[Collected data]
□ □ □ □ □

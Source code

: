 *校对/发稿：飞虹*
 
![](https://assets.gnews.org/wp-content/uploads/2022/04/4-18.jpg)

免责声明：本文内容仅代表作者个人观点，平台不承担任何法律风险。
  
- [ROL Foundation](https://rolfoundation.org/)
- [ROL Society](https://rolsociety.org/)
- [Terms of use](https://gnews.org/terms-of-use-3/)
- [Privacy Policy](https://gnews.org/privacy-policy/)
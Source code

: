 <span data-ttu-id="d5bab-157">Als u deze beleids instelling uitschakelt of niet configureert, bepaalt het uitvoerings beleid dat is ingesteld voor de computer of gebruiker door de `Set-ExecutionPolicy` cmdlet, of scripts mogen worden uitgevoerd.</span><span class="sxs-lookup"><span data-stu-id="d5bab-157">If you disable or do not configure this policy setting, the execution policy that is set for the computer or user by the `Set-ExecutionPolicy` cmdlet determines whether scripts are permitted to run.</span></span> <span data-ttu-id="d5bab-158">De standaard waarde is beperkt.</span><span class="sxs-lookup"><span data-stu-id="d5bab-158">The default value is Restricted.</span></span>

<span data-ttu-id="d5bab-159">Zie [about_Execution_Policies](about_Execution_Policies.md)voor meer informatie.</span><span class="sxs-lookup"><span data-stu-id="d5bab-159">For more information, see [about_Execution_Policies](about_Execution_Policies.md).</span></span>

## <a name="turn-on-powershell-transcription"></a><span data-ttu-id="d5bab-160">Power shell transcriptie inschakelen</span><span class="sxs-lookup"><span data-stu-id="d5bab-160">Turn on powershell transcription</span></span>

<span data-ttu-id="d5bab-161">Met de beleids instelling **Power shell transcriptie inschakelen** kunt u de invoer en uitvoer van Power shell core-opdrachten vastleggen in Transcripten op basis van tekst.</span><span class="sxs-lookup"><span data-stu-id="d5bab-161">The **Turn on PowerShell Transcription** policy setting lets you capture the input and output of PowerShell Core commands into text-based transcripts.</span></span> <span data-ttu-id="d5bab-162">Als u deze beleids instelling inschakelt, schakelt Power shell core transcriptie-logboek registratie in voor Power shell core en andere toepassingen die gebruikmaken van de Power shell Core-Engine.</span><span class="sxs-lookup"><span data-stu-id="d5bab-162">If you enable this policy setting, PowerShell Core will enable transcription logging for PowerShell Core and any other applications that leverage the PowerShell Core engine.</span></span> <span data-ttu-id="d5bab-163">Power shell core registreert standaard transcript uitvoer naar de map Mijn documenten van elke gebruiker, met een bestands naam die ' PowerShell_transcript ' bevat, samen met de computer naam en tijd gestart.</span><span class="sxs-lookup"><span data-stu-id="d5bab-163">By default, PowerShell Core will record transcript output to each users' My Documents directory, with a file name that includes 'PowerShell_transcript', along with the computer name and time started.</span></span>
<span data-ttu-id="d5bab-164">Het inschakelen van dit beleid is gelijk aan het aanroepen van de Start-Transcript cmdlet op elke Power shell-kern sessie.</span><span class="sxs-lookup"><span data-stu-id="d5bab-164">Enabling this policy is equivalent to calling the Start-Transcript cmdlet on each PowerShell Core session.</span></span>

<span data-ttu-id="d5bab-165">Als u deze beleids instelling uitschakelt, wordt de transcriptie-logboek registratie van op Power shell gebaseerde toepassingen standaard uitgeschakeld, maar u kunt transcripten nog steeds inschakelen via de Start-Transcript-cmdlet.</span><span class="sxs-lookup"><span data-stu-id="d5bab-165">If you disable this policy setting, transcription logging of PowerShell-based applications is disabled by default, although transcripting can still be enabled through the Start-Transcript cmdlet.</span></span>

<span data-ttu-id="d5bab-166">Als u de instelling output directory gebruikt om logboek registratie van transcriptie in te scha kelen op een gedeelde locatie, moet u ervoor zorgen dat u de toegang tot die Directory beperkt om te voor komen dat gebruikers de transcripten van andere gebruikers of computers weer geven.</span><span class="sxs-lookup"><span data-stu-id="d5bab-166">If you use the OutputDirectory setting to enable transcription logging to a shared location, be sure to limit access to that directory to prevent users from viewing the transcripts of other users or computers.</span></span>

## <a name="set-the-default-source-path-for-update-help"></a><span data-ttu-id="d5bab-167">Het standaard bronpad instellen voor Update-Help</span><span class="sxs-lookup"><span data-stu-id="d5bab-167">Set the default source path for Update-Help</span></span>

□ □ □ □ □

TASK TO CARRY OUT:
With the line that contains "users or computers.</span></span>" as the start, output every line through the end of the entries exactly. Add no other lines.

RESULT OF THE EXERCISE:
<span data-ttu-id="d5bab-166">Als u de instelling output directory gebruikt om logboek registratie van transcriptie in te scha kelen op een gedeelde locatie, moet u ervoor zorgen dat u de toegang tot die Directory beperkt om te voor komen dat gebruikers de transcripten van andere gebruikers of computers weer geven.</span><span class="sxs-lookup"><span data-stu-id="d5bab-166">If you use the OutputDirectory setting to enable transcription logging to a shared location, be sure to limit access to that directory to prevent users from viewing the transcripts of other users or computers.</span></span>

## <a name="set-the-default-source-path-for-update-help"></a><span data-ttu-id="d5bab-167">Het standaard bronpad instellen voor Update-Help</span><span class="sxs-lookup"><span data-stu-id="d5bab-167">Set the default source path for Update-Help</span></span>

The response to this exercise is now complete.